Crude oil prices tumbled again May 7 for the fourth consecutive session, down 0.6% for the day in New York as Euro-zone politics and economics roil and market fundamentals soften.
However, analysts in the Houston office of Raymond James & Associates Inc. reported natural gas futures rose 2.6% “on signs of rising utility demand.”
Corporate stocks “opened significantly lower [May 7] in reaction to the election of France's new Socialist President Francois Hollande and as Greek voters flocked to anti-bailout parties,” Raymond James analysts said. Weekend elections in the two countries “brought back into question the sustainability of the euro as investors contemplated the potential for Greece to revert back to the drachma,” they said. Broader market futures, crude, and natural gas were down in early trading May 8.

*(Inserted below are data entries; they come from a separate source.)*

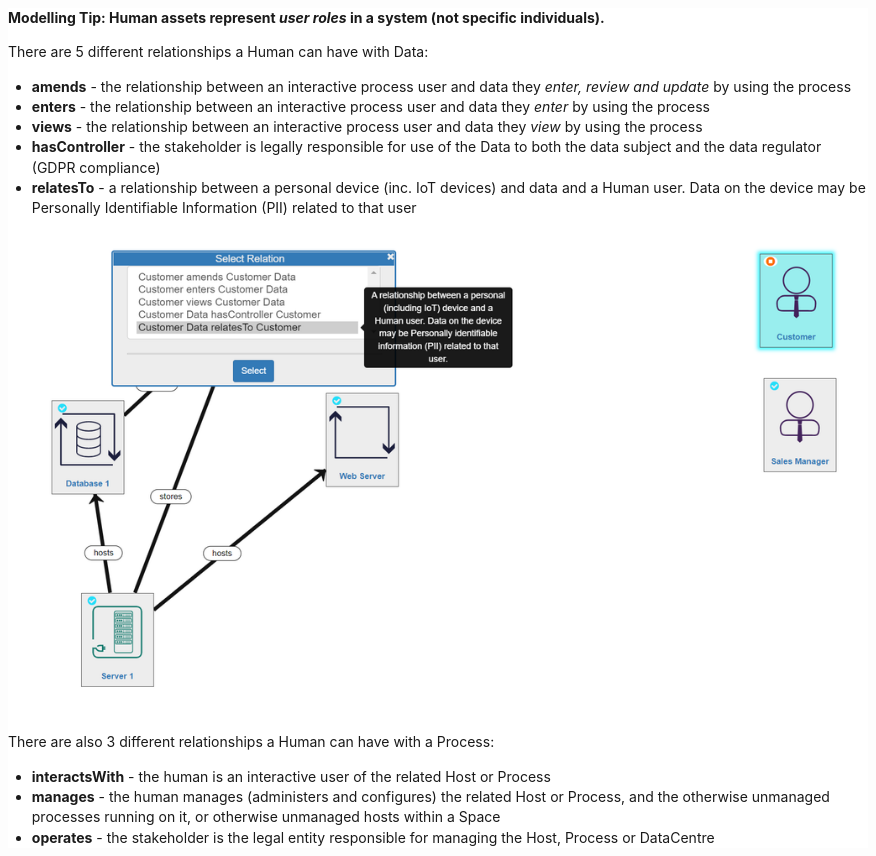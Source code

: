 **Modelling Tip: Human assets represent *user roles* in a system (not specific individuals).**

There are 5 different relationships a Human can have with Data:

* **amends** - the relationship between an interactive process user and data they *enter, review and update* by using the process
* **enters** - the relationship between an interactive process user and data they *enter* by using the process
* **views** - the relationship between an interactive process user and data they *view* by using the process
* **hasController** - the stakeholder is legally responsible for use of the Data to both the data subject and the data regulator (GDPR compliance)
* **relatesTo** - a relationship between a personal device (inc. IoT devices) and data and a Human user. Data on the device may be Personally Identifiable Information (PII) related to that user

![Human-Data Relationships](../images/image%20(16).png)

There are also 3 different relationships a Human can have with a Process:

* **interactsWith** - the human is an interactive user of the related Host or Process
* **manages** - the human manages (administers and configures) the related Host or Process, and the otherwise unmanaged processes running on it, or otherwise unmanaged hosts within a Space
* **operates** - the stakeholder is the legal entity responsible for managing the Host, Process or DataCentre
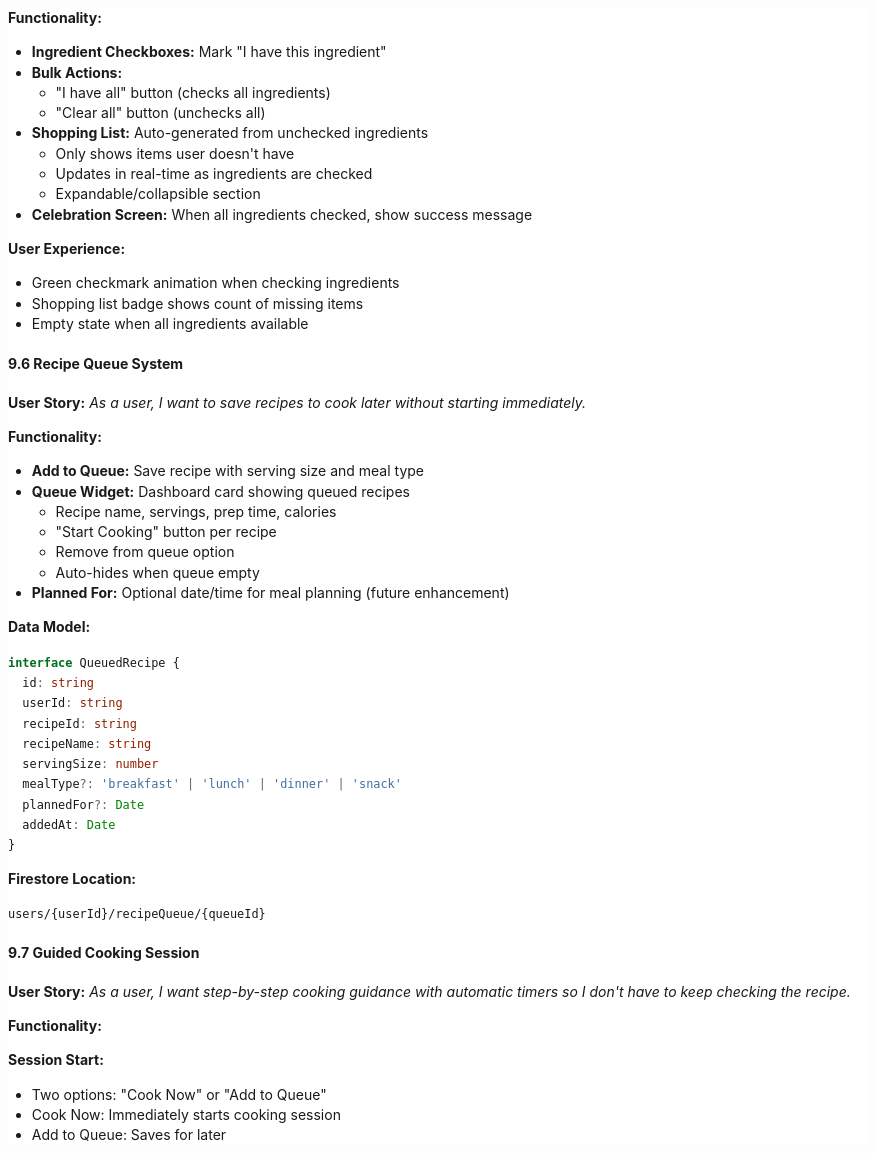**Functionality:**
- **Ingredient Checkboxes:** Mark "I have this ingredient"
- **Bulk Actions:**
  - "I have all" button (checks all ingredients)
  - "Clear all" button (unchecks all)
- **Shopping List:** Auto-generated from unchecked ingredients
  - Only shows items user doesn't have
  - Updates in real-time as ingredients are checked
  - Expandable/collapsible section
- **Celebration Screen:** When all ingredients checked, show success message

**User Experience:**
- Green checkmark animation when checking ingredients
- Shopping list badge shows count of missing items
- Empty state when all ingredients available

#### 9.6 Recipe Queue System

**User Story:** *As a user, I want to save recipes to cook later without starting immediately.*

**Functionality:**
- **Add to Queue:** Save recipe with serving size and meal type
- **Queue Widget:** Dashboard card showing queued recipes
  - Recipe name, servings, prep time, calories
  - "Start Cooking" button per recipe
  - Remove from queue option
  - Auto-hides when queue empty
- **Planned For:** Optional date/time for meal planning (future enhancement)

**Data Model:**
```typescript
interface QueuedRecipe {
  id: string
  userId: string
  recipeId: string
  recipeName: string
  servingSize: number
  mealType?: 'breakfast' | 'lunch' | 'dinner' | 'snack'
  plannedFor?: Date
  addedAt: Date
}
```

**Firestore Location:**
```
users/{userId}/recipeQueue/{queueId}
```

#### 9.7 Guided Cooking Session

**User Story:** *As a user, I want step-by-step cooking guidance with automatic timers so I don't have to keep checking the recipe.*

**Functionality:**

**Session Start:**
- Two options: "Cook Now" or "Add to Queue"
- Cook Now: Immediately starts cooking session
- Add to Queue: Saves for later
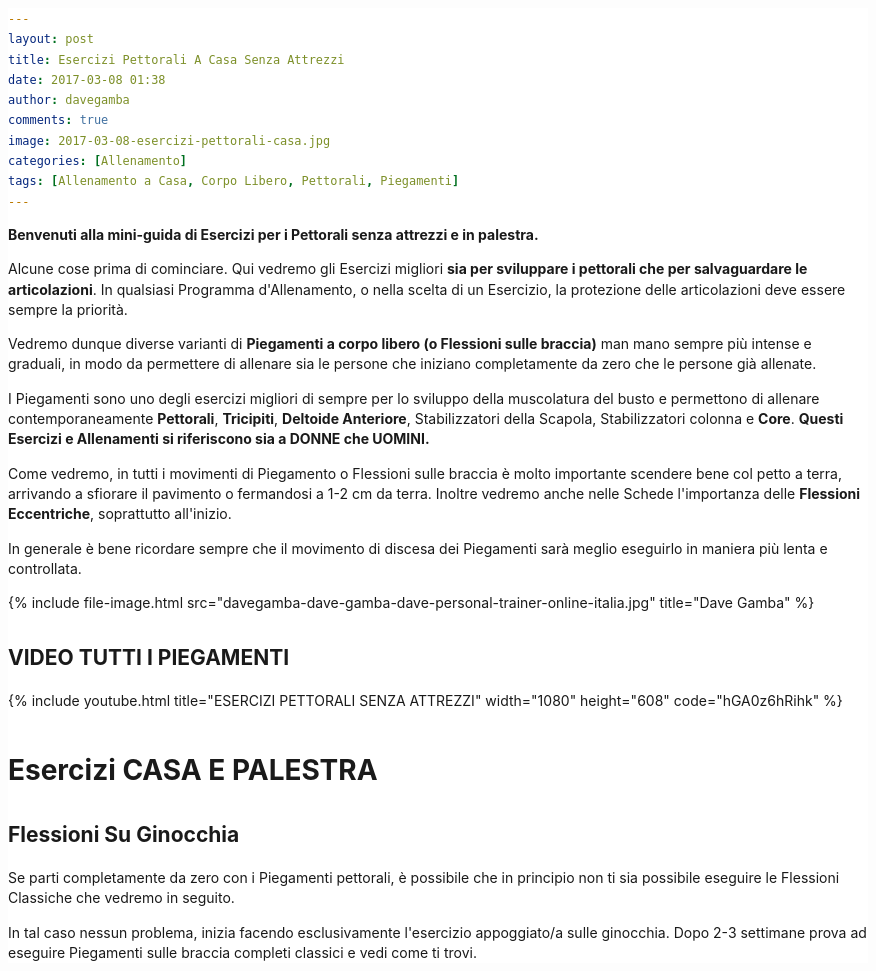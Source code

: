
 ```yaml
---
layout: post
title: Esercizi Pettorali A Casa Senza Attrezzi
date: 2017-03-08 01:38
author: davegamba
comments: true
image: 2017-03-08-esercizi-pettorali-casa.jpg
categories: [Allenamento]
tags: [Allenamento a Casa, Corpo Libero, Pettorali, Piegamenti]
---
```


**Benvenuti alla mini-guida di Esercizi per i Pettorali senza attrezzi e in palestra.**

Alcune cose prima di cominciare. Qui vedremo gli Esercizi migliori **sia per sviluppare i pettorali che per salvaguardare le articolazioni**.
In qualsiasi Programma d'Allenamento, o nella scelta di un Esercizio, la protezione delle articolazioni deve essere sempre la priorità.

Vedremo dunque diverse varianti di **Piegamenti a corpo libero (o Flessioni sulle braccia)** man mano sempre più intense e graduali, in modo da permettere di allenare sia le persone che iniziano completamente da zero che le persone già allenate.

I Piegamenti sono uno degli esercizi migliori di sempre per lo sviluppo della muscolatura del busto e permettono di allenare contemporaneamente **Pettorali**, **Tricipiti**, **Deltoide Anteriore**, Stabilizzatori della Scapola, Stabilizzatori colonna e **Core**. **Questi Esercizi e Allenamenti si riferiscono sia a DONNE che UOMINI.**

Come vedremo, in tutti i movimenti di Piegamento o Flessioni sulle braccia è molto importante scendere bene col petto a terra, arrivando a sfiorare il pavimento o fermandosi a 1-2 cm da terra. Inoltre vedremo anche nelle Schede l'importanza delle **Flessioni Eccentriche**, soprattutto all'inizio.

In generale è bene ricordare sempre che il movimento di discesa dei Piegamenti sarà meglio eseguirlo in maniera più lenta e controllata.

{% include file-image.html src="davegamba-dave-gamba-dave-personal-trainer-online-italia.jpg" title="Dave Gamba" %}

VIDEO TUTTI I PIEGAMENTI
------------------------

{% include youtube.html title="ESERCIZI PETTORALI SENZA ATTREZZI" width="1080" height="608" code="hGA0z6hRihk" %}

# Esercizi CASA E PALESTRA

## Flessioni Su Ginocchia

Se parti completamente da zero con i Piegamenti pettorali, è possibile che in principio non ti sia possibile eseguire le Flessioni Classiche che vedremo in seguito.

In tal caso nessun problema, inizia facendo esclusivamente l'esercizio appoggiato/a sulle ginocchia.
Dopo 2-3 settimane prova ad eseguire Piegamenti sulle braccia completi classici e vedi come ti trovi.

“Both West Texas Intermediate and Brent have fallen by more than 6% since the beginning of last week. Oil products were also sold in general. However, the time spread for ICE gas oil remained stubbornly strong, ahead of the May 10 contract expiry, which suggests some market participants may have been caught short of the front-month gas oil contracts,” said James Zhang at Standard New York Securities Inc., the Standard Bank Group. “The oil market was sold off heavily since [May 3], which appeared to be triggered by a massive risk-off move across most markets.”
The oil sell-off closely correlated with poor performance of Standard & Poor’s 500 Index, since both are driven by the prospects for US and global economic growth. “A general financialization of the oil market over the past few years is clearly evident here,” Zhang said.
He said, “The market is fearful in anticipation of what is coming in Europe following the latest elections in France and Greece. Consequently, the euro vs. the dollar has fallen to the lowest level since January. Across the Atlantic, the market is also concerned over the pace of the US recovery as the nonfarm payroll number for April was below expectations.”
Meanwhile, Zhang said, “The supply-demand fundamentals for the oil market have also been softening, reflected in the continuous decline in the Brent time spread at the front-end of the forward curve…. Both Brent flat prices and Brent time spreads have been on a downward trend since the beginning of April.”
He reported, “The recent [crude price] correction has been overdue while speculative lengths were close to record levels. We are still very cautious of a possible sharp drop in prices triggered by longs trying to exit the market en masse. In addition, we have previously noted that implied volatility is too low to be justified by all the uncertainties in the market.”
The June contract for benchmark US light, sweet crudes dropped 55¢ to $97.94/bbl May 7 on the New York Mercantile Exchange. The July contract fell 57¢ to $98.31/bbl. On the US spot market, WTI at Cushing, Okla., was down 55¢ to $97.94/bbl.
Heating oil for June delivery declined 2.74¢ to $2.98/gal on NYMEX. Reformulated stock for oxygenate blending for the same month dipped 0.17¢ to $2.97/gal.
The June natural gas contract, however, gained 5.7¢ to $2.34/MMbtu on NYMEX. On the US spot market, gas at Henry Hub, La., inched up 1¢ to $2.30/MMbtu.
In London, the June IPE contract for North Sea Brent slipped 2¢ to $113.16/bbl. Gas oil for May lost $5.25 to $951.50/tonne.
The average price for the Organization of Petroleum Exporting Countries’ basket of 12 benchmark crudes dropped $2.11 to $110.12/bbl.